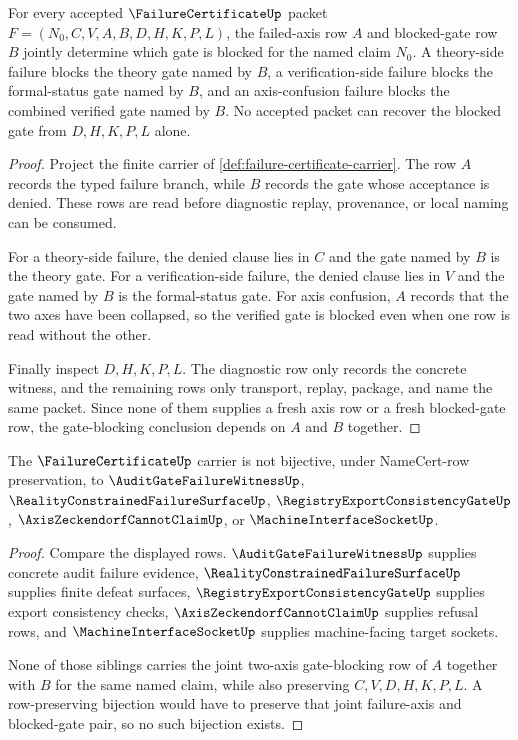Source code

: \begin{theorem}
\label{thm:failure-certificate-gate-blocking}
For every accepted $\FailureCertificateUp$ packet $F=(N_0,C,V,A,B,D,H,K,P,L)$, the failed-axis row $A$ and blocked-gate row $B$ jointly determine which gate is blocked for the named claim $N_0$. A theory-side failure blocks the theory gate named by $B$, a verification-side failure blocks the formal-status gate named by $B$, and an axis-confusion failure blocks the combined verified gate named by $B$. No accepted packet can recover the blocked gate from $D,H,K,P,L$ alone.
\end{theorem}
\begin{proof}
Project the finite carrier of \autoref{def:failure-certificate-carrier}. The row $A$ records the typed failure branch, while $B$ records the gate whose acceptance is denied. These rows are read before diagnostic replay, provenance, or local naming can be consumed.

For a theory-side failure, the denied clause lies in $C$ and the gate named by $B$ is the theory gate. For a verification-side failure, the denied clause lies in $V$ and the gate named by $B$ is the formal-status gate. For axis confusion, $A$ records that the two axes have been collapsed, so the verified gate is blocked even when one row is read without the other.

Finally inspect $D,H,K,P,L$. The diagnostic row only records the concrete witness, and the remaining rows only transport, replay, package, and name the same packet. Since none of them supplies a fresh axis row or a fresh blocked-gate row, the gate-blocking conclusion depends on $A$ and $B$ together.
\end{proof}

\begin{theorem}
\label{thm:failure-certificate-axis-separation}
The $\FailureCertificateUp$ carrier is not bijective, under NameCert-row preservation, to $\AuditGateFailureWitnessUp$, $\RealityConstrainedFailureSurfaceUp$, $\RegistryExportConsistencyGateUp$, $\AxisZeckendorfCannotClaimUp$, or $\MachineInterfaceSocketUp$.
\end{theorem}
\begin{proof}
Compare the displayed rows. $\AuditGateFailureWitnessUp$ supplies concrete audit failure evidence, $\RealityConstrainedFailureSurfaceUp$ supplies finite defeat surfaces, $\RegistryExportConsistencyGateUp$ supplies export consistency checks, $\AxisZeckendorfCannotClaimUp$ supplies refusal rows, and $\MachineInterfaceSocketUp$ supplies machine-facing target sockets.

None of those siblings carries the joint two-axis gate-blocking row of $A$ together with $B$ for the same named claim, while also preserving $C,V,D,H,K,P,L$. A row-preserving bijection would have to preserve that joint failure-axis and blocked-gate pair, so no such bijection exists.
\end{proof}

### EXERCISE
Each line of the data above should be reproduced without alteration, and no picture should appear in the copy.

### TASK SOLUTION
Source code

: \begin{theorem}
\label{thm:failure-certificate-gate-blocking}
For every accepted $\FailureCertificateUp$ packet $F=(N_0,C,V,A,B,D,H,K,P,L)$, the failed-axis row $A$ and blocked-gate row $B$ jointly determine which gate is blocked for the named claim $N_0$. A theory-side failure blocks the theory gate named by $B$, a verification-side failure blocks the formal-status gate named by $B$, and an axis-confusion failure blocks the combined verified gate named by $B$. No accepted packet can recover the blocked gate from $D,H,K,P,L$ alone.
\end{theorem}
\begin{proof}
Project the finite carrier of \autoref{def:failure-certificate-carrier}. The row $A$ records the typed failure branch, while $B$ records the gate whose acceptance is denied. These rows are read before diagnostic replay, provenance, or local naming can be consumed.

For a theory-side failure, the denied clause lies in $C$ and the gate named by $B$ is the theory gate. For a verification-side failure, the denied clause lies in $V$ and the gate named by $B$ is the formal-status gate. For axis confusion, $A$ records that the two axes have been collapsed, so the verified gate is blocked even when one row is read without the other.

Finally inspect $D,H,K,P,L$. The diagnostic row only records the concrete witness, and the remaining rows only transport, replay, package, and name the same packet. Since none of them supplies a fresh axis row or a fresh blocked-gate row, the gate-blocking conclusion depends on $A$ and $B$ together.
\end{proof}

\begin{theorem}
\label{thm:failure-certificate-axis-separation}
The $\FailureCertificateUp$ carrier is not bijective, under NameCert-row preservation, to $\AuditGateFailureWitnessUp$, $\RealityConstrainedFailureSurfaceUp$, $\RegistryExportConsistencyGateUp$, $\AxisZeckendorfCannotClaimUp$, or $\MachineInterfaceSocketUp$.
\end{theorem}
\begin{proof}
Compare the displayed rows. $\AuditGateFailureWitnessUp$ supplies concrete audit failure evidence, $\RealityConstrainedFailureSurfaceUp$ supplies finite defeat surfaces, $\RegistryExportConsistencyGateUp$ supplies export consistency checks, $\AxisZeckendorfCannotClaimUp$ supplies refusal rows, and $\MachineInterfaceSocketUp$ supplies machine-facing target sockets.

None of those siblings carries the joint two-axis gate-blocking row of $A$ together with $B$ for the same named claim, while also preserving $C,V,D,H,K,P,L$. A row-preserving bijection would have to preserve that joint failure-axis and blocked-gate pair, so no such bijection exists.
\end{proof}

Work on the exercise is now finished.